Copy each of the entries below faithfully, setting aside any pictures.

──────── Source information ────────

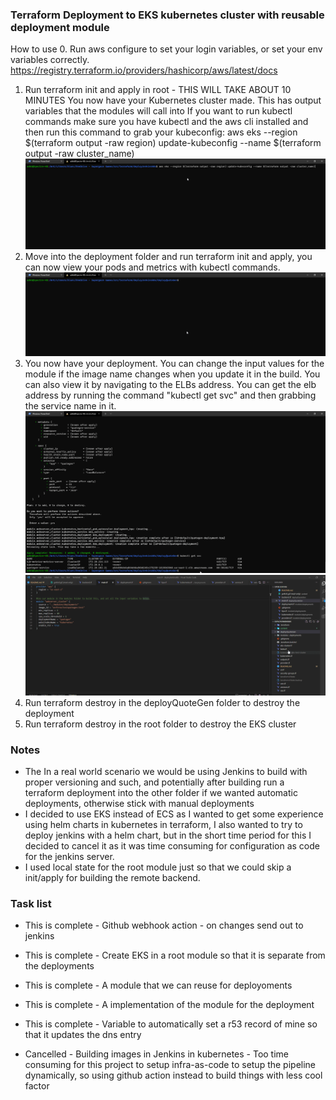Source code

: ### Terraform Deployment to EKS kubernetes cluster with reusable deployment module
How to use
0. Run aws configure to set your login variables, or set your env variables correctly.
    https://registry.terraform.io/providers/hashicorp/aws/latest/docs
1. Run terraform init and apply in root - THIS WILL TAKE ABOUT 10 MINUTES
    You now have your Kubernetes cluster made.  This has output variables that the modules will call into
    If you want to run kubectl commands make sure you have kubectl and the aws cli installed and then run this command to grab your kubeconfig:
        aws eks --region $(terraform output -raw region) update-kubeconfig --name $(terraform output -raw cluster_name)
        ![Getting your kubeconfig](https://github.com/kjblanchard/terraformHelmk8sDeploy/raw/master/content/getkctl.gif "Getting your Kubeconfig")
2. Move into the deployment folder and run terraform init and apply, you can now view your pods and metrics with kubectl commands.
        ![Getting your kubeconfig](https://github.com/kjblanchard/terraformHelmk8sDeploy/raw/master/content/viewpods.gif "View your pods")
3. You now have your deployment.  You can change the input values for the module if the image name changes when you update it in the build.  You can also view it by navigating to the ELBs address.  You can get the elb address by running the command "kubectl get svc" and then grabbing the service name in it.
        ![Get the service](https://github.com/kjblanchard/terraformHelmk8sDeploy/raw/master/content/getelb.gif "Get the service name")
        ![Changing the variables](https://github.com/kjblanchard/terraformHelmk8sDeploy/raw/master/content/changedeployment.gif "Modify your deployment")
4. Run terraform destroy in the deployQuoteGen folder to destroy the deployment
5. Run terraform destroy in the root folder to destroy the EKS cluster

### Notes
- The In a real world scenario we would be using Jenkins to build with proper versioning and such, and potentially after building run a terraform deployment into the other folder if we wanted automatic deployments, otherwise stick with manual deployments
- I decided to use EKS instead of ECS as I wanted to get some experience using helm charts in kubernetes in terraform, I also wanted to try to deploy jenkins with a helm chart, but in the short time period for this I decided to cancel it as it was time consuming for configuration as code for the jenkins server.
- I used local state for the root module just so that we could skip a init/apply for building the remote backend.

### Task list
- This is complete - Github webhook action - on changes send out to jenkins
- This is complete - Create EKS in a root module so that it is separate from the deployments
- This is complete - A module that we can reuse for deployoments
- This is complete - A implementation of the module for the deployment
- This is complete - Variable to automatically set a r53 record of mine so that it updates the dns entry

- Cancelled - Building images in Jenkins in kubernetes - Too time consuming for this project to setup infra-as-code to setup the pipeline dynamically, so using github action instead to build things with less cool factor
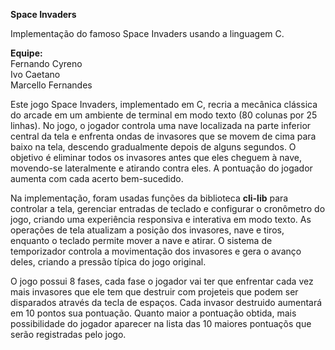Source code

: <b>Space Invaders</b>

Implementação do famoso Space Invaders usando a linguagem C.

<b>Equipe:</b><br>
Fernando Cyreno<br>
Ivo Caetano<br>
Marcello Fernandes<br>

Este jogo Space Invaders, implementado em C, recria a mecânica clássica do arcade em um ambiente de terminal em modo texto (80 colunas por 25 linhas). No jogo, o jogador controla uma nave localizada na parte inferior central da tela e enfrenta ondas de invasores que se movem de cima para baixo na tela, descendo gradualmente depois de alguns segundos. O objetivo é eliminar todos os invasores antes que eles cheguem à nave, movendo-se lateralmente e atirando contra eles. A pontuação do jogador aumenta com cada acerto bem-sucedido.

Na implementação, foram usadas funções da biblioteca <b>cli-lib</b> para controlar a tela, gerenciar entradas de teclado e configurar o cronômetro do jogo, criando uma experiência responsiva e interativa em modo texto. As operações de tela atualizam a posição dos invasores, nave e tiros, enquanto o teclado permite mover a nave e atirar. O sistema de temporizador controla a movimentação dos invasores e gera o avanço deles, criando a pressão típica do jogo original.

O jogo possui 8 fases, cada fase o jogador vai ter que enfrentar cada vez mais invasores que ele tem que destruir com projeteis que podem ser disparados através da tecla de espaços. Cada invasor destruido aumentará em 10 pontos sua pontuação. Quanto maior a pontuação obtida, mais possibilidade do jogador aparecer na lista das 10 maiores pontuaçõs que serão registradas pelo jogo.


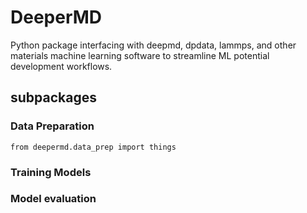 # DeeperMD
Python package interfacing with deepmd, dpdata, lammps, and other materials machine learning software to streamline ML potential development workflows.

## subpackages
### Data Preparation
`from deepermd.data_prep import things`


### Training Models 

### Model evaluation
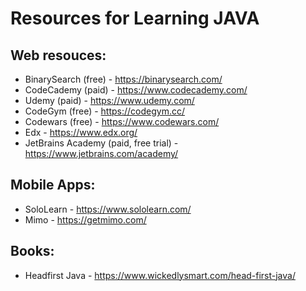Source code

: # Resources for Learning JAVA

## Web resouces:
* BinarySearch (free) - https://binarysearch.com/
* CodeCademy (paid) - https://www.codecademy.com/
* Udemy (paid) - https://www.udemy.com/
* CodeGym (free) - https://codegym.cc/
* Codewars (free) - https://www.codewars.com/
* Edx - https://www.edx.org/
* JetBrains Academy (paid, free trial) - https://www.jetbrains.com/academy/

## Mobile Apps:
* SoloLearn - https://www.sololearn.com/
* Mimo - https://getmimo.com/

## Books:
* Headfirst Java - https://www.wickedlysmart.com/head-first-java/
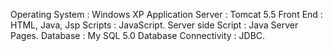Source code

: Operating System                  :   Windows XP
Application  Server               :   Tomcat 5.5
Front End                         :   HTML, Java, Jsp
Scripts                           :   JavaScript.
Server side Script                :   Java Server Pages.
Database                          :   My SQL 5.0
Database Connectivity             :   JDBC.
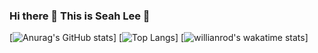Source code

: ### Hi there 👋 This is Seah Lee 🌱

[![Anurag's GitHub stats](https://github-readme-stats.vercel.app/api?username=leeangz&count_private=true&show_icons=true&theme=radical)]
[![Top Langs](https://github-readme-stats.vercel.app/api/top-langs/?username=leeangz&layout=compact)]
[![willianrod's wakatime stats](https://github-readme-stats.vercel.app/api/wakatime?username=leeangz&layout=compact)]
<!--
**leeangz/leeangz** is a ✨ _special_ ✨ repository because its `README.md` (this file) appears on your GitHub profile.

Here are some ideas to get you started:

- 🔭 I’m currently working on ...
- 🌱 I’m currently learning ...
- 👯 I’m looking to collaborate on ...
- 🤔 I’m looking for help with ...
- 💬 Ask me about ...
- 📫 How to reach me: ...
- 😄 Pronouns: ...
- ⚡ Fun fact: ...
-->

────────

Result for this task:
Source code

: ### Terraform Deployment to EKS kubernetes cluster with reusable deployment module
How to use
0. Run aws configure to set your login variables, or set your env variables correctly.
    https://registry.terraform.io/providers/hashicorp/aws/latest/docs
1. Run terraform init and apply in root - THIS WILL TAKE ABOUT 10 MINUTES
    You now have your Kubernetes cluster made.  This has output variables that the modules will call into
    If you want to run kubectl commands make sure you have kubectl and the aws cli installed and then run this command to grab your kubeconfig:
        aws eks --region $(terraform output -raw region) update-kubeconfig --name $(terraform output -raw cluster_name)
        ![Getting your kubeconfig](https://github.com/kjblanchard/terraformHelmk8sDeploy/raw/master/content/getkctl.gif "Getting your Kubeconfig")
2. Move into the deployment folder and run terraform init and apply, you can now view your pods and metrics with kubectl commands.
        ![Getting your kubeconfig](https://github.com/kjblanchard/terraformHelmk8sDeploy/raw/master/content/viewpods.gif "View your pods")
3. You now have your deployment.  You can change the input values for the module if the image name changes when you update it in the build.  You can also view it by navigating to the ELBs address.  You can get the elb address by running the command "kubectl get svc" and then grabbing the service name in it.
        ![Get the service](https://github.com/kjblanchard/terraformHelmk8sDeploy/raw/master/content/getelb.gif "Get the service name")
        ![Changing the variables](https://github.com/kjblanchard/terraformHelmk8sDeploy/raw/master/content/changedeployment.gif "Modify your deployment")
4. Run terraform destroy in the deployQuoteGen folder to destroy the deployment
5. Run terraform destroy in the root folder to destroy the EKS cluster

### Notes
- The In a real world scenario we would be using Jenkins to build with proper versioning and such, and potentially after building run a terraform deployment into the other folder if we wanted automatic deployments, otherwise stick with manual deployments
- I decided to use EKS instead of ECS as I wanted to get some experience using helm charts in kubernetes in terraform, I also wanted to try to deploy jenkins with a helm chart, but in the short time period for this I decided to cancel it as it was time consuming for configuration as code for the jenkins server.
- I used local state for the root module just so that we could skip a init/apply for building the remote backend.

### Task list
- This is complete - Github webhook action - on changes send out to jenkins
- This is complete - Create EKS in a root module so that it is separate from the deployments
- This is complete - A module that we can reuse for deployoments
- This is complete - A implementation of the module for the deployment
- This is complete - Variable to automatically set a r53 record of mine so that it updates the dns entry

- Cancelled - Building images in Jenkins in kubernetes - Too time consuming for this project to setup infra-as-code to setup the pipeline dynamically, so using github action instead to build things with less cool factor
Source code

: <b>Space Invaders</b>

Implementação do famoso Space Invaders usando a linguagem C.

<b>Equipe:</b><br>
Fernando Cyreno<br>
Ivo Caetano<br>
Marcello Fernandes<br>

Este jogo Space Invaders, implementado em C, recria a mecânica clássica do arcade em um ambiente de terminal em modo texto (80 colunas por 25 linhas). No jogo, o jogador controla uma nave localizada na parte inferior central da tela e enfrenta ondas de invasores que se movem de cima para baixo na tela, descendo gradualmente depois de alguns segundos. O objetivo é eliminar todos os invasores antes que eles cheguem à nave, movendo-se lateralmente e atirando contra eles. A pontuação do jogador aumenta com cada acerto bem-sucedido.

Na implementação, foram usadas funções da biblioteca <b>cli-lib</b> para controlar a tela, gerenciar entradas de teclado e configurar o cronômetro do jogo, criando uma experiência responsiva e interativa em modo texto. As operações de tela atualizam a posição dos invasores, nave e tiros, enquanto o teclado permite mover a nave e atirar. O sistema de temporizador controla a movimentação dos invasores e gera o avanço deles, criando a pressão típica do jogo original.

O jogo possui 8 fases, cada fase o jogador vai ter que enfrentar cada vez mais invasores que ele tem que destruir com projeteis que podem ser disparados através da tecla de espaços. Cada invasor destruido aumentará em 10 pontos sua pontuação. Quanto maior a pontuação obtida, mais possibilidade do jogador aparecer na lista das 10 maiores pontuaçõs que serão registradas pelo jogo.


 # DeeperMD
Python package interfacing with deepmd, dpdata, lammps, and other materials machine learning software to streamline ML potential development workflows.

## subpackages
### Data Preparation
`from deepermd.data_prep import things`


### Training Models 

### Model evaluation
Source code

: # Resources for Learning JAVA

## Web resouces:
* BinarySearch (free) - https://binarysearch.com/
* CodeCademy (paid) - https://www.codecademy.com/
* Udemy (paid) - https://www.udemy.com/
* CodeGym (free) - https://codegym.cc/
* Codewars (free) - https://www.codewars.com/
* Edx - https://www.edx.org/
* JetBrains Academy (paid, free trial) - https://www.jetbrains.com/academy/

## Mobile Apps:
* SoloLearn - https://www.sololearn.com/
* Mimo - https://getmimo.com/

## Books:
* Headfirst Java - https://www.wickedlysmart.com/head-first-java/
Source code

: Operating System                  :   Windows XP
Application  Server               :   Tomcat 5.5
Front End                         :   HTML, Java, Jsp
Scripts                           :   JavaScript.
Server side Script                :   Java Server Pages.
Database                          :   My SQL 5.0
Database Connectivity             :   JDBC.
Source code

: ### Hi there 👋 This is Seah Lee 🌱

[![Anurag's GitHub stats](https://github-readme-stats.vercel.app/api?username=leeangz&count_private=true&show_icons=true&theme=radical)]
[![Top Langs](https://github-readme-stats.vercel.app/api/top-langs/?username=leeangz&layout=compact)]
[![willianrod's wakatime stats](https://github-readme-stats.vercel.app/api/wakatime?username=leeangz&layout=compact)]
<!--
**leeangz/leeangz** is a ✨ _special_ ✨ repository because its `README.md` (this file) appears on your GitHub profile.

Here are some ideas to get you started:

- 🔭 I’m currently working on ...
- 🌱 I’m currently learning ...
- 👯 I’m looking to collaborate on ...
- 🤔 I’m looking for help with ...
- 💬 Ask me about ...
- 📫 How to reach me: ...
- 😄 Pronouns: ...
- ⚡ Fun fact: ...
-->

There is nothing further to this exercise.